Google Ads auction insights shows you exactly where you sit in the competitive landscape: which advertisers are bidding on the same queries in the Google Ads auction, how often they beat you in the search results, and where you beat them.
But the goal of your ad campaigns isn’t to win every auction. It’s to win the profitable ones. A low impression share on a low-margin term can be the right call. This guide explains the Google Ads auction insights report, the six metrics it shows, what’s changed in 2026, and the business decision each metric should drive.
- The auction insights report compares your performance against advertisers competing in the same Google Ads auctions, at the keyword, ad group and campaign level.

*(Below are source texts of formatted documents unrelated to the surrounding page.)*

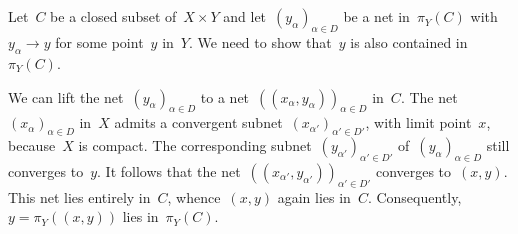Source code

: \subsection{}

Let~$C$ be a closed subset of~$X × Y$ and let~$(y_α)_{α ∈ D}$ be a net in~$π_Y(C)$ with~$y_α \to y$ for some point~$y$ in~$Y$.
We need to show that~$y$ is also contained in~$π_Y(C)$.

We can lift the net~$(y_α)_{α ∈ D}$ to a net~$( (x_α, y_α) )_{α ∈ D}$ in~$C$.
The net~$(x_α)_{α ∈ D}$ in~$X$ admits a convergent subnet~$(x_{α'})_{α' ∈ D'}$, with limit point~$x$, because~$X$ is compact.
The corresponding subnet~$(y_{α'})_{α' ∈ D'}$ of~$(y_α)_{α ∈ D}$ still converges to~$y$.
It follows that the net~$( (x_{α'}, y_{α'}) )_{α' ∈ D'}$ converges to~$(x, y)$.
This net lies entirely in~$C$, whence~$(x, y)$ again lies in~$C$.
Consequently,~$y = π_Y( (x, y) )$ lies in~$π_Y(C)$.
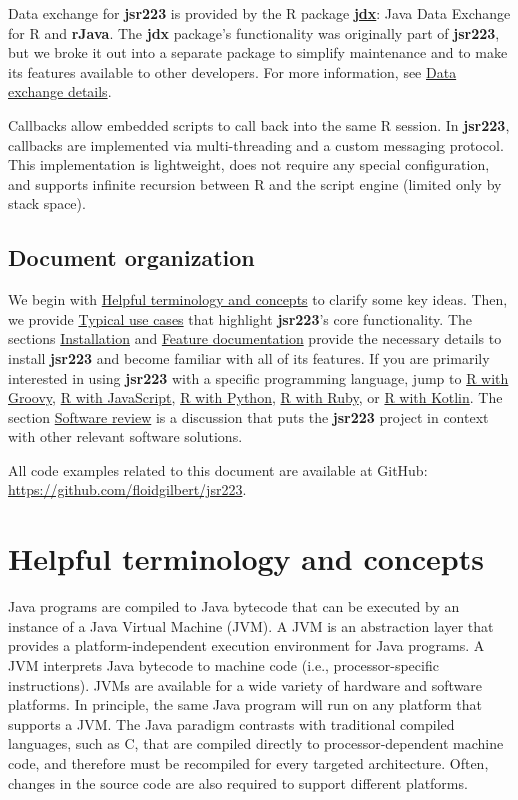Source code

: \documentclass[
article,
11pt, %
a4paper, %
oneside, %
headinclude,footinclude, %
]{scrartcl}
\theoremstyle{definition} %
\theoremstyle{plain} %
\theoremstyle{remark} %
\newcommand{\pkg}[1]{\textbf{#1}}
\newcommand{\CRANpkg}[1]{\href{https://CRAN.R-project.org/package=#1}{\pkg{#1}}}
\begin{document}
Data exchange for \pkg{jsr223} is provided by the R package \CRANpkg{jdx}: Java Data Exchange for R and \pkg{rJava}. The \pkg{jdx} package's functionality was originally part of \pkg{jsr223}, but we broke it out into a separate package to simplify maintenance and to make its features available to other developers. For more information, see \hyperlink{data-exchange-details}{Data exchange details}.

Callbacks allow embedded scripts to call back into the same R session. In \pkg{jsr223}, callbacks are implemented via multi-threading and a custom messaging protocol. This implementation is lightweight, does not require any special configuration, and supports infinite recursion between R and the script engine (limited only by stack space).

\subsection{Document organization}

We begin with \hyperlink{helpful-terminology-and-concepts}{Helpful terminology and concepts} to clarify some key ideas. Then, we provide \hyperlink{typical-use-cases}{Typical use cases} that highlight \pkg{jsr223}'s core functionality. The sections \hyperlink{installation}{Installation} and \hyperlink{feature-documentation}{Feature documentation} provide the necessary details to install \pkg{jsr223} and become familiar with all of its features. If you are primarily interested in using \pkg{jsr223} with a specific programming language, jump to \hyperlink{r-with-groovy}{R with Groovy}, \hyperlink{r-with-javascript}{R with JavaScript}, \hyperlink{r-with-python}{R with Python}, \hyperlink{r-with-ruby}{R with Ruby}, or \hyperlink{r-with-kotlin}{R with Kotlin}. The section \hyperlink{software-review}{Software review} is a discussion that puts the \pkg{jsr223} project in context with other relevant software solutions.

All code examples related to this document are available at GitHub: \url{https://github.com/floidgilbert/jsr223}.

\hypertarget{helpful-terminology-and-concepts}{}
\section{Helpful terminology and concepts}

Java programs are compiled to Java bytecode that can be executed by an instance of a Java Virtual Machine (JVM). A JVM is an abstraction layer that provides a platform-independent execution environment for Java programs. A JVM interprets Java bytecode to machine code (i.e., processor-specific instructions). JVMs are available for a wide variety of hardware and software platforms. In principle, the same Java program will run on any platform that supports a JVM. The Java paradigm contrasts with traditional compiled languages, such as C, that are compiled directly to processor-dependent machine code, and therefore must be recompiled for every targeted architecture. Often, changes in the source code are also required to support different platforms.
\end{document}
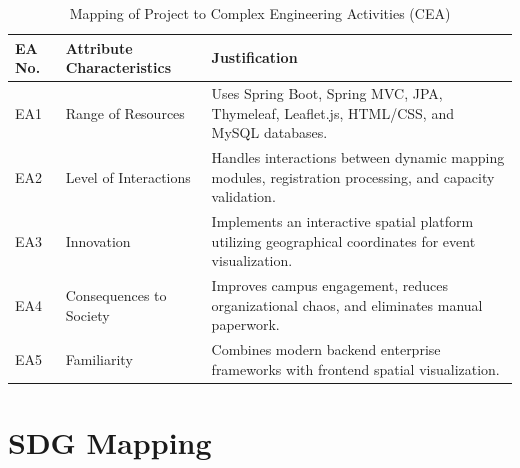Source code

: \documentclass[10pt]{report}
\begin{document}
\begin{table}[h]
\centering
\caption{Mapping of Project to Complex Engineering Activities (CEA)}

\begin{tabular}{|p{1.5cm}|p{4cm}|p{8cm}|}
\hline
\textbf{EA No.} & \textbf{Attribute Characteristics} & \textbf{Justification} \\ \hline

EA1 & Range of Resources & Uses Spring Boot, Spring MVC, JPA, Thymeleaf, Leaflet.js, HTML/CSS, and MySQL databases. \\ \hline

EA2 & Level of Interactions & Handles interactions between dynamic mapping modules, registration processing, and capacity validation. \\ \hline

EA3 & Innovation & Implements an interactive spatial platform utilizing geographical coordinates for event visualization. \\ \hline

EA4 & Consequences to Society & Improves campus engagement, reduces organizational chaos, and eliminates manual paperwork. \\ \hline

EA5 & Familiarity & Combines modern backend enterprise frameworks with frontend spatial visualization. \\ \hline

\end{tabular}
\end{table}

\section{SDG Mapping}
\end{document}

- It now covers Search, Shopping and Performance Max campaigns: the 2026 addition that restores competitive visibility into what used to be a black box.
- Since Google's April 2025 double-serving policy update, a competitor's impression share can rise (or yours can fall) without anyone changing a bid. Read the data with that in mind.

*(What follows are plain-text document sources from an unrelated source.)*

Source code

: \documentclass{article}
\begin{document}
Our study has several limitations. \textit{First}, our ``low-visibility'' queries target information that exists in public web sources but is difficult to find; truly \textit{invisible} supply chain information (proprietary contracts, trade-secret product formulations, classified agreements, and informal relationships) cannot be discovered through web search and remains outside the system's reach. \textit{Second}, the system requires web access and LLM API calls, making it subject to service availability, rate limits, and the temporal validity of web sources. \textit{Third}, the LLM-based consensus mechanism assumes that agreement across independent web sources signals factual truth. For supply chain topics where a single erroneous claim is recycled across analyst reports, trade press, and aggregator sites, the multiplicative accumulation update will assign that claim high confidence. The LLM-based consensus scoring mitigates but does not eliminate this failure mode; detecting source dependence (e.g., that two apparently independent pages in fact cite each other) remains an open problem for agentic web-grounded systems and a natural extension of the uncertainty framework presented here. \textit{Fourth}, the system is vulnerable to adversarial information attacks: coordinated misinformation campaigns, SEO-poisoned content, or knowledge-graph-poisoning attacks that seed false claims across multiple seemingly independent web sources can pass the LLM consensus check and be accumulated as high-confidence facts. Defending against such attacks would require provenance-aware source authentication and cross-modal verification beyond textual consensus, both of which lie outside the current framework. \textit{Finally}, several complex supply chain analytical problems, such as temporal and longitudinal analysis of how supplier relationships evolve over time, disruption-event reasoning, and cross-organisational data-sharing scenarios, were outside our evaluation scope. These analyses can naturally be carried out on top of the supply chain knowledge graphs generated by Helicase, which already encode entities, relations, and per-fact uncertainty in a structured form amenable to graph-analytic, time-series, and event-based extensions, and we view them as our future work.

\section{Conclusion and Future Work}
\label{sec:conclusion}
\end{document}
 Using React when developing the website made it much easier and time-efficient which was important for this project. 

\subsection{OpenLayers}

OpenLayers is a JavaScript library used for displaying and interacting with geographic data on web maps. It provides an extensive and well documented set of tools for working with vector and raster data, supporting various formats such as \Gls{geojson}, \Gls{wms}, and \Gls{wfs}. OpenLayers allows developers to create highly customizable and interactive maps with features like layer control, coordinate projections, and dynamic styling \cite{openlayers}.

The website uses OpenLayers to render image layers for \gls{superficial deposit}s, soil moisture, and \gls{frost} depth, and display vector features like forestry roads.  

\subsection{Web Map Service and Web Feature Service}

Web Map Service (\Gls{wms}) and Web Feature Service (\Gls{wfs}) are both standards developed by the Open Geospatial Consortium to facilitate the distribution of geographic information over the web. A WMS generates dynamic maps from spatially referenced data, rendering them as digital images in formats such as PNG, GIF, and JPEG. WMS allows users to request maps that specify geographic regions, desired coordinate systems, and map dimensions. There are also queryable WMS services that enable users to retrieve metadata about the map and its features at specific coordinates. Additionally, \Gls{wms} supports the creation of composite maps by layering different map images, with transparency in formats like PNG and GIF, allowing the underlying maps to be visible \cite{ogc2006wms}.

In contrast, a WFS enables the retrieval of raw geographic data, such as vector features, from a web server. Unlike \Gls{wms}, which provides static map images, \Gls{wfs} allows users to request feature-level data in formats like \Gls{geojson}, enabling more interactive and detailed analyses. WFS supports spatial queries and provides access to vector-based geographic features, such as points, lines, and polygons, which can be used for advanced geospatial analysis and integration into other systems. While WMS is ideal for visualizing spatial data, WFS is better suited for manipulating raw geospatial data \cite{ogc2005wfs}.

- The six metrics only matter when tied to a decision: win the profitable auctions, not all of them.
What is Google Ads auction insights?
Each time someone searches one of your keywords, Google runs an ad auction to decide which ads show and in what order. The auction insights report lets you compare your performance in that ads auction against the other advertisers competing for the same impressions.

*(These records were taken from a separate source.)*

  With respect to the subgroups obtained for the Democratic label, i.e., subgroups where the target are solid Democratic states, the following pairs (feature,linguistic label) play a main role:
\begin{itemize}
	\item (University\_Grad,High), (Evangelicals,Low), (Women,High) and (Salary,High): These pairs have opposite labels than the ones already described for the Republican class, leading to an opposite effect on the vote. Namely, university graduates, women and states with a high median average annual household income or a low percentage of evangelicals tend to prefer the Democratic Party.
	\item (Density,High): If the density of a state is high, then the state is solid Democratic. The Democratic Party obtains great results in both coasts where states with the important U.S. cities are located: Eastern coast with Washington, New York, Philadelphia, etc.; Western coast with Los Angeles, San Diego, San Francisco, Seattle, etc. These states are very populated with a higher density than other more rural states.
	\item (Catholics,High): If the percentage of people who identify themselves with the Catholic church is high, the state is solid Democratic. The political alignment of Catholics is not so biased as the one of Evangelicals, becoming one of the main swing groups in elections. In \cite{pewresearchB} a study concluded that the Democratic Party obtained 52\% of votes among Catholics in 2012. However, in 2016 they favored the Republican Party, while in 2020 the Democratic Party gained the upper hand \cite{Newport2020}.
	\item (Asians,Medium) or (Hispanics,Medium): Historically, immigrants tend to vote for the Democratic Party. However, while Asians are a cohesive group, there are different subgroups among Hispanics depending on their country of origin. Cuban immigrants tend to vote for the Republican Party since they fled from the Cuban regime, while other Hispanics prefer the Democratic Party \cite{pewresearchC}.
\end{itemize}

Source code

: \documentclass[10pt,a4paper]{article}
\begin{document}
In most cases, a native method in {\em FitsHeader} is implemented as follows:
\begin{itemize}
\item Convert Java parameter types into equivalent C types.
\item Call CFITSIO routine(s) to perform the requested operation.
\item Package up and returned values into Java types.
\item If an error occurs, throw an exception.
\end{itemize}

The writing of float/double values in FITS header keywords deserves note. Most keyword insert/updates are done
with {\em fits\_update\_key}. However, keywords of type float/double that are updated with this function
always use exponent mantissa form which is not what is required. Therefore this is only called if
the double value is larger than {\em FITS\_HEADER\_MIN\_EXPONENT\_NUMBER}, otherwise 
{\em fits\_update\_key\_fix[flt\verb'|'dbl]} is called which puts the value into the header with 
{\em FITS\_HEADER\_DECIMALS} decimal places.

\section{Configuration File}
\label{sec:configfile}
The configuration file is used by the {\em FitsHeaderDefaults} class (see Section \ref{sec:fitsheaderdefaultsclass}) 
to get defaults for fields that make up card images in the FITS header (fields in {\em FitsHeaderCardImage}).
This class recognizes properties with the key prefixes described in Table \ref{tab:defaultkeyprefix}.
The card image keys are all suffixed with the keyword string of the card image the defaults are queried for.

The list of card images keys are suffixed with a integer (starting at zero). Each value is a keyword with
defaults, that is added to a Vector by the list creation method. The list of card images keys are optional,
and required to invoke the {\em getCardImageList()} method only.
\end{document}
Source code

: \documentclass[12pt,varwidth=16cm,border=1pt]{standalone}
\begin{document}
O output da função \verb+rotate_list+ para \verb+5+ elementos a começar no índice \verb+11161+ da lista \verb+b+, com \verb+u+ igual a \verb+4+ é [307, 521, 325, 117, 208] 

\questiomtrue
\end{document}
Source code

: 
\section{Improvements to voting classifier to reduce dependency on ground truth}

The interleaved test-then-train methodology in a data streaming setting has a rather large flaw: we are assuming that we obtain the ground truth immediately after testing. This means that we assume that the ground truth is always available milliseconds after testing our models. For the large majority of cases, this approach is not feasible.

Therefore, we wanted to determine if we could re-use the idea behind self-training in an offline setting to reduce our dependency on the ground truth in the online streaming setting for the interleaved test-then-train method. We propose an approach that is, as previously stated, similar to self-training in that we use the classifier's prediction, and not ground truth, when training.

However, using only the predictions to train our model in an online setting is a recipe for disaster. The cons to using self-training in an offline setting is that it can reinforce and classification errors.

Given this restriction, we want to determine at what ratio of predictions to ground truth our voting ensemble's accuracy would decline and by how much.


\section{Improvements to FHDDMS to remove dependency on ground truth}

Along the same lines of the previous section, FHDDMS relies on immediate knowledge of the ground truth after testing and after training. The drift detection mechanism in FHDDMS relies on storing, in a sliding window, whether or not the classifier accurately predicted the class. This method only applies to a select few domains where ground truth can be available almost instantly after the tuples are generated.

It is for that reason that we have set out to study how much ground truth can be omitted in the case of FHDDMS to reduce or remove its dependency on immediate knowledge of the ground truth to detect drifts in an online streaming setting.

It won’t show you anyone’s bids, budgets or ad copy. It’s aggregated and relative. What it does show is the shape of your competitive landscape: who you’re up against, how often your ad appears alongside another advertiser’s ad, and who tends to win.
You can run the auction insights report at three levels (campaign, ad groups, and individual keyword) and segment Search data by time and device. The six auction insights metrics are summarised in the table further down; first, here’s how to find the report in your Google Ads account.
How to access the auction insights report (2026)
The old “More menu” path is gone. In the current Google Ads account interface, you access auction insights by selecting the rows you want to analyse first:
- Open Campaigns, Ad groups, or Search keywords from the left-hand menu.
- Tick the box next to the specific campaign(s), ad group(s) or keyword(s) you want to analyse.
- Click the Auction insights button that appears in the page menu.
A newer addition to the auction insights report lets you compare auction trends across two custom time periods, which makes spotting a competitor’s move much faster. Running the report at the keyword level gives the sharpest read; campaign and ad groups level is best for a quick competitive overview across ad campaigns.
What the auction insights report tells you
Once you can read the auction insights data, it answers the questions that actually shape strategy:
- Who are your real Google Ads auction competitors, including ones you’d never consider rivals offline?
- How often are your ads showing versus theirs, and is that gap widening?
- Who is showing above you, and who is bidding on your brand name?
- Are new advertisers entering your ads auction?
To turn those answers into action, you need to understand each metric and the decision it should drive.
The 6 auction insights metrics explained
There are six auction insights metrics. The table below is the fast reference; the notes under it add the revenue lens: the decision each metric should drive.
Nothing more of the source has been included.